Document images with source code:

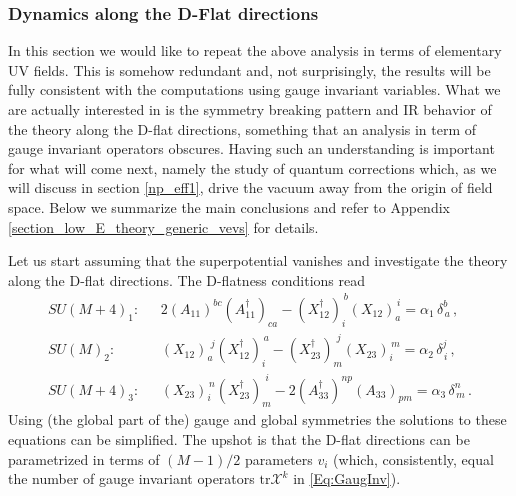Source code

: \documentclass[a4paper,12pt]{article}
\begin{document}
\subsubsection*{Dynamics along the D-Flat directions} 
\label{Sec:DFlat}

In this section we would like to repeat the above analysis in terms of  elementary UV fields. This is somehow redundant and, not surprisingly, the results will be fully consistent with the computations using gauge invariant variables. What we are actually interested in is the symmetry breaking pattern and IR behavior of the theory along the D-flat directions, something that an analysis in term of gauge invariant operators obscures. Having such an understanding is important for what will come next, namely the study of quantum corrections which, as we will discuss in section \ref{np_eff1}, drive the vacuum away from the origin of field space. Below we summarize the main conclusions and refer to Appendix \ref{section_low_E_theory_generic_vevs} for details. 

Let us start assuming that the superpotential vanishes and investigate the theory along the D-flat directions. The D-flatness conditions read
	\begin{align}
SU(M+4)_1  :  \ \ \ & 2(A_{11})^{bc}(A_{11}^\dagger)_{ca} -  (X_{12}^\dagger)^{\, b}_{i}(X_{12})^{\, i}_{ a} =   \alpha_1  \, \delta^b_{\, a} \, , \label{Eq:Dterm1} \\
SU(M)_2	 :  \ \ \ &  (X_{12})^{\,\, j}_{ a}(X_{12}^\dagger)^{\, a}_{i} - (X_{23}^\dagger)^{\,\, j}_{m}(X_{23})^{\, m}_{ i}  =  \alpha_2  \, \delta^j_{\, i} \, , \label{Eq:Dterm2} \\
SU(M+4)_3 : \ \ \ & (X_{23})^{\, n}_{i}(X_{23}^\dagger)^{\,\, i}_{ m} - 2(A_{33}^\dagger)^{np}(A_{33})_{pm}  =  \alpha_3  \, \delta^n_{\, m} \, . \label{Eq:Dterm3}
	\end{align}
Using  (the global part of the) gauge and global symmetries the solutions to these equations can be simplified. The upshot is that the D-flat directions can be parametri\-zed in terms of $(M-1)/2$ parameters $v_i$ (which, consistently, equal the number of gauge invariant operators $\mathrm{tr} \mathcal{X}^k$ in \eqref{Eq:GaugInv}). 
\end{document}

==

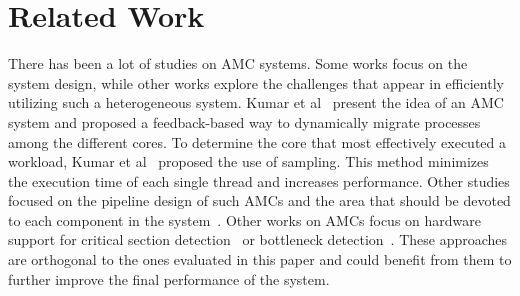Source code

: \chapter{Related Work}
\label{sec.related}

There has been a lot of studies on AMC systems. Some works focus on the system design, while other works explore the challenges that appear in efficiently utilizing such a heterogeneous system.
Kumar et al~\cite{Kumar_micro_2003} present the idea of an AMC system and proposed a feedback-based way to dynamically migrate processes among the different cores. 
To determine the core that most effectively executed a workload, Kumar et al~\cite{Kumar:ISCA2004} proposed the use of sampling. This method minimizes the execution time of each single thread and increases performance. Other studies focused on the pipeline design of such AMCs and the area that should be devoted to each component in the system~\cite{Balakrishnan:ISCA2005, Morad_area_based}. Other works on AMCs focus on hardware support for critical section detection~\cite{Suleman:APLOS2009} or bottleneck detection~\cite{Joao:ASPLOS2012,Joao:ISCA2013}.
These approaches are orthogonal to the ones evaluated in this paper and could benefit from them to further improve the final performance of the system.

---

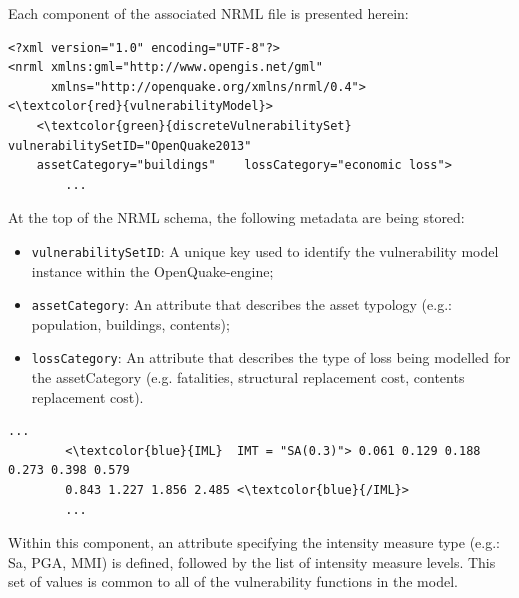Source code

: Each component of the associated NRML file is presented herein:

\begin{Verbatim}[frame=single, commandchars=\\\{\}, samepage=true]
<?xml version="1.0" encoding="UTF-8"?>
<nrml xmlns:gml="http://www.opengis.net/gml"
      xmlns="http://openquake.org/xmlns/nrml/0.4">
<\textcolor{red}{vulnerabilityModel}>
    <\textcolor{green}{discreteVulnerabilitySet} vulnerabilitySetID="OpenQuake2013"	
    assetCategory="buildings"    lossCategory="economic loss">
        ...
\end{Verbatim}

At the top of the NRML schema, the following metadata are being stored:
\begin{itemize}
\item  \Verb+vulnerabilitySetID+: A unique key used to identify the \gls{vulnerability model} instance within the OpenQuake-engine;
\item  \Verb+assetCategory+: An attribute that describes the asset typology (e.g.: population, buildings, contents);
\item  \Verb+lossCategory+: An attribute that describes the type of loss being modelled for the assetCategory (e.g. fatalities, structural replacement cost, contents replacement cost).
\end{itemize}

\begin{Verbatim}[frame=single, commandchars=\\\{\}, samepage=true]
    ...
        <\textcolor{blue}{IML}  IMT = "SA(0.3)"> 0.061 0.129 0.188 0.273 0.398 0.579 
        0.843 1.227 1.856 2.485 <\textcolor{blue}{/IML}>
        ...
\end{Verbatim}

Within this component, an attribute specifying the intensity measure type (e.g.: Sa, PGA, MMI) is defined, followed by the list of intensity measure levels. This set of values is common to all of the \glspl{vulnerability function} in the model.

» What you are asked to do
Wherever the string "delta" appears in a line above, copy that line.

» Exercise output
SU(M+4)_1  :  \ \ \ & 2(A_{11})^{bc}(A_{11}^\dagger)_{ca} -  (X_{12}^\dagger)^{\, b}_{i}(X_{12})^{\, i}_{ a} =   \alpha_1  \, \delta^b_{\, a} \, , \label{Eq:Dterm1} \\
SU(M)_2	 :  \ \ \ &  (X_{12})^{\,\, j}_{ a}(X_{12}^\dagger)^{\, a}_{i} - (X_{23}^\dagger)^{\,\, j}_{m}(X_{23})^{\, m}_{ i}  =  \alpha_2  \, \delta^j_{\, i} \, , \label{Eq:Dterm2} \\
SU(M+4)_3 : \ \ \ & (X_{23})^{\, n}_{i}(X_{23}^\dagger)^{\,\, i}_{ m} - 2(A_{33}^\dagger)^{np}(A_{33})_{pm}  =  \alpha_3  \, \delta^n_{\, m} \, . \label{Eq:Dterm3}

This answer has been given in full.